SLAA453A january 2011 – may 2023
Every USB device contains a vendor ID (VID) and a product ID (PID). USB hosts use the VID/PID combination to identify product types. It stands to reason that all products of a given PID from a vendor of a given VID are functionally identical. The host associates all devices with that VID/PID with a particular USB device class – for example, HID or CDC. Whenever it encounters this VID/PID, it loads that particular driver.
Above the Windows HID driver, things look slightly different. The HID driver maintains a list of "HID devices" on the bus, selectable by a generic index, and makes this list available to the host application above it. The "HID devices" in this list are logical entities, not physical USB devices. These logical entities don't necessarily map directly to the physical devices on the bus.
As an example, it is possible that more than one "HID device" with a given VID/PID may be reported to the host application. This could mean there are multiple physical devices of a given product type attached to this host; or it might be that there is a composite device that has multiple HID interfaces (which can be thought of as logical devices).
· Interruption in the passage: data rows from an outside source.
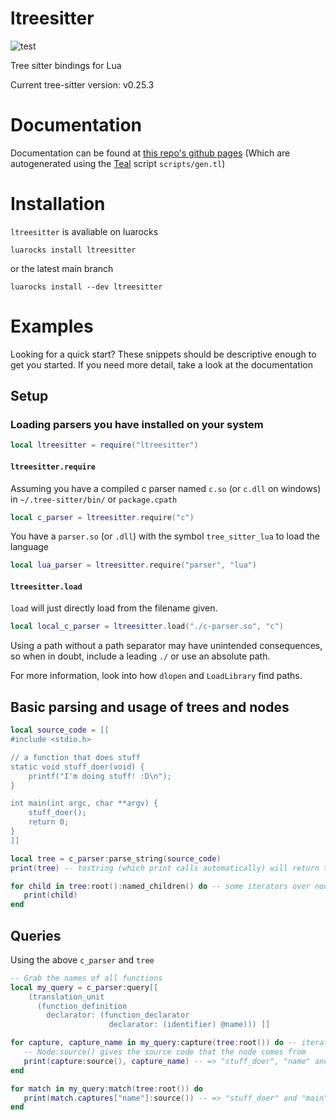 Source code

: # ltreesitter

![test](https://github.com/euclidianAce/ltreesitter/workflows/test/badge.svg)

Tree sitter bindings for Lua

Current tree-sitter version: v0.25.3

# Documentation

Documentation can be found at [this repo's github pages](https://euclidianace.github.io/ltreesitter/)
(Which are autogenerated using the [Teal](https://github.com/teal-language/tl) script `scripts/gen.tl`)

# Installation

`ltreesitter` is avaliable on luarocks

```
luarocks install ltreesitter
```

or the latest main branch
```
luarocks install --dev ltreesitter
```

# Examples

Looking for a quick start? These snippets should be descriptive enough to get you started. If you need more detail, take a look at the documentation

## Setup

### Loading parsers you have installed on your system
```lua
local ltreesitter = require("ltreesitter")
```

#### `ltreesitter.require`
Assuming you have a compiled c parser named `c.so` (or `c.dll` on windows) in `~/.tree-sitter/bin/` or `package.cpath`
```lua
local c_parser = ltreesitter.require("c")
```

You have a `parser.so` (or `.dll`) with the symbol `tree_sitter_lua` to load the language
```lua
local lua_parser = ltreesitter.require("parser", "lua")
```

#### `ltreesitter.load`
`load` will just directly load from the filename given.
```lua
local local_c_parser = ltreesitter.load("./c-parser.so", "c")
```
Using a path without a path separator may have unintended consequences, so when in doubt, include a leading `./` or use an absolute path.

For more information, look into how `dlopen` and `LoadLibrary` find paths.

## Basic parsing and usage of trees and nodes
```lua
local source_code = [[
#include <stdio.h>

// a function that does stuff
static void stuff_doer(void) {
    printf("I'm doing stuff! :D\n");
}

int main(int argc, char **argv) {
    stuff_doer();
    return 0;
}
]]

local tree = c_parser:parse_string(source_code)
print(tree) -- tostring (which print calls automatically) will return the string of s-expressions of trees and nodes

for child in tree:root():named_children() do -- some iterators over nodes' children are provided
   print(child)
end
```

## Queries
Using the above `c_parser` and `tree`
```lua
-- Grab the names of all functions
local my_query = c_parser:query[[
    (translation_unit
      (function_definition
        declarator: (function_declarator
                      declarator: (identifier) @name))) ]]

for capture, capture_name in my_query:capture(tree:root()) do -- iterate over captured nodes without caring about order
   -- Node:source() gives the source code that the node comes from
   print(capture:source(), capture_name) -- => "stuff_doer", "name" and "main", "name"
end

for match in my_query:match(tree:root()) do
   print(match.captures["name"]:source()) -- => "stuff_doer" and "main"
end
```
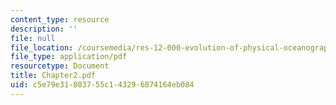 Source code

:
 ```yaml
---
content_type: resource
description: ''
file: null
file_location: /coursemedia/res-12-000-evolution-of-physical-oceanography-spring-2007/c5e79e31803755c143296874164eb084_Chapter2.pdf
file_type: application/pdf
resourcetype: Document
title: Chapter2.pdf
uid: c5e79e31-8037-55c1-4329-6874164eb084
---
```

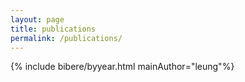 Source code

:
 ```yaml
---
layout: page
title: publications
permalink: /publications/
---
```


<div markdown="0">
{% include bibere/byyear.html mainAuthor="leung"%}
</div> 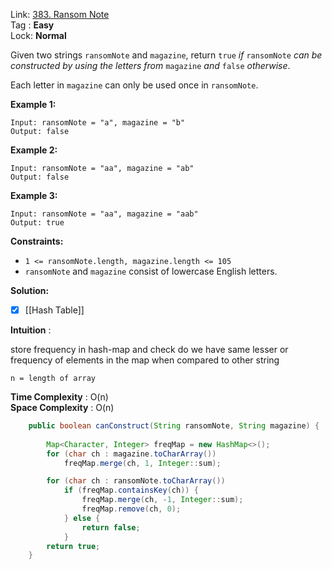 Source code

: Link: [383. Ransom Note](https://leetcode.com/problems/ransom-note/)<br>
Tag : **Easy**<br>
Lock: **Normal**

Given two strings `ransomNote` and `magazine`, return `true` _if_ `ransomNote` _can be constructed by using the letters from_ `magazine` _and_ `false` _otherwise_.

Each letter in `magazine` can only be used once in `ransomNote`.

**Example 1:**

```
Input: ransomNote = "a", magazine = "b"
Output: false
```

**Example 2:**

```
Input: ransomNote = "aa", magazine = "ab"
Output: false
```

**Example 3:**

```
Input: ransomNote = "aa", magazine = "aab"
Output: true
```

**Constraints:**

- `1 <= ransomNote.length, magazine.length <= 105`
- `ransomNote` and `magazine` consist of lowercase English letters.

**Solution:**

- [x] [[Hash Table]]

**Intuition** :

store frequency in hash-map and check do we have same lesser or frequency of elements in the map when compared to other string

```
n = length of array
```
**Time Complexity** : O(n)<br>
**Space Complexity** : O(n)

```java
    public boolean canConstruct(String ransomNote, String magazine) {
        
        Map<Character, Integer> freqMap = new HashMap<>();
        for (char ch : magazine.toCharArray())
            freqMap.merge(ch, 1, Integer::sum);

        for (char ch : ransomNote.toCharArray())
            if (freqMap.containsKey(ch)) {
                freqMap.merge(ch, -1, Integer::sum);
                freqMap.remove(ch, 0);
            } else {
                return false;
            }
        return true;
    }
```

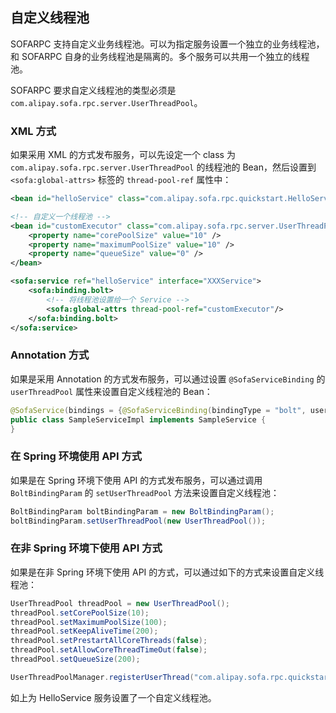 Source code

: ## 自定义线程池

SOFARPC 支持自定义业务线程池。可以为指定服务设置一个独立的业务线程池，和 SOFARPC 自身的业务线程池是隔离的。多个服务可以共用一个独立的线程池。

SOFARPC 要求自定义线程池的类型必须是 `com.alipay.sofa.rpc.server.UserThreadPool`。

### XML 方式

如果采用 XML 的方式发布服务，可以先设定一个 class 为 `com.alipay.sofa.rpc.server.UserThreadPool` 的线程池的 Bean，然后设置到 `<sofa:global-attrs>` 标签的 `thread-pool-ref` 属性中：

```xml
<bean id="helloService" class="com.alipay.sofa.rpc.quickstart.HelloService"/>

<!-- 自定义一个线程池 -->
<bean id="customExecutor" class="com.alipay.sofa.rpc.server.UserThreadPool" init-method="init">
    <property name="corePoolSize" value="10" />
    <property name="maximumPoolSize" value="10" />
    <property name="queueSize" value="0" />
</bean>

<sofa:service ref="helloService" interface="XXXService">
    <sofa:binding.bolt>
        <!-- 将线程池设置给一个 Service -->
        <sofa:global-attrs thread-pool-ref="customExecutor"/>
    </sofa:binding.bolt>
</sofa:service>
```

### Annotation 方式

如果是采用 Annotation 的方式发布服务，可以通过设置 `@SofaServiceBinding` 的 `userThreadPool` 属性来设置自定义线程池的 Bean：

```java
@SofaService(bindings = {@SofaServiceBinding(bindingType = "bolt", userThreadPool = "customThreadPool")})
public class SampleServiceImpl implements SampleService {
}
```

### 在 Spring 环境使用 API 方式

如果是在 Spring 环境下使用 API 的方式发布服务，可以通过调用 `BoltBindingParam` 的 `setUserThreadPool` 方法来设置自定义线程池：

```java
BoltBindingParam boltBindingParam = new BoltBindingParam();
boltBindingParam.setUserThreadPool(new UserThreadPool());
```

### 在非 Spring 环境下使用 API 方式

如果是在非 Spring 环境下使用 API 的方式，可以通过如下的方式来设置自定义线程池：

```java
UserThreadPool threadPool = new UserThreadPool();
threadPool.setCorePoolSize(10);
threadPool.setMaximumPoolSize(100);
threadPool.setKeepAliveTime(200);
threadPool.setPrestartAllCoreThreads(false);
threadPool.setAllowCoreThreadTimeOut(false);
threadPool.setQueueSize(200);

UserThreadPoolManager.registerUserThread("com.alipay.sofa.rpc.quickstart.HelloService", threadPool);
```

如上为 HelloService 服务设置了一个自定义线程池。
Further, if there are 4+ "HID devices", it is possible that both these factors are involved, as in Figure 3-2.
In this figure, the Windows application cannot immediately know what these "HID devices" represent in the real world.
If the host application wants to be functional in this kind of multiple-device situation – or further, to be able to take advantage of multiple HID datapipes on a physical device – it needs to probe further. One important piece of information it needs to gather from each HID device is the serial number (marked as "sernum" in Figure 3-2). A USB device can optionally report a serial number that identifies a unique piece of physical equipment among all others containing the same VID/PID. (The MSP430 USB API stacks can automatically report a serial number, if selected to do so with the Descriptor Tool.)
Once the host application has the VID, PID, and serial number of every HID device it sees on the bus, it can begin to understand the situation on the bus. If it finds two HID devices with a given VID/PID, with the serial numbers also the same, then it can know this is a composite HID device that has two HID interfaces. If, instead, these two HID devices have different serial numbers, then the application is looking at two physical single-interface HID devices.
With these techniques, the developer can then design devices with multiple HID interfaces, using each one as a datapipe for a particular kind of information – the equivalent of multiple COM ports. Among other benefits, this helps overcome the bandwidth limitation of a single HID interface (64 kbps). As many as eight HID interfaces can be run in parallel on an MSP430, providing 512-kbps bandwidth.
It should be added that if Windows recognizes in the USB descriptors that this device is a mouse or keyboard during initial enumeration, then Windows itself becomes the "host application" for this HID device. It issues report requests and uses the data to control the mouse on the screen or input data for text entry.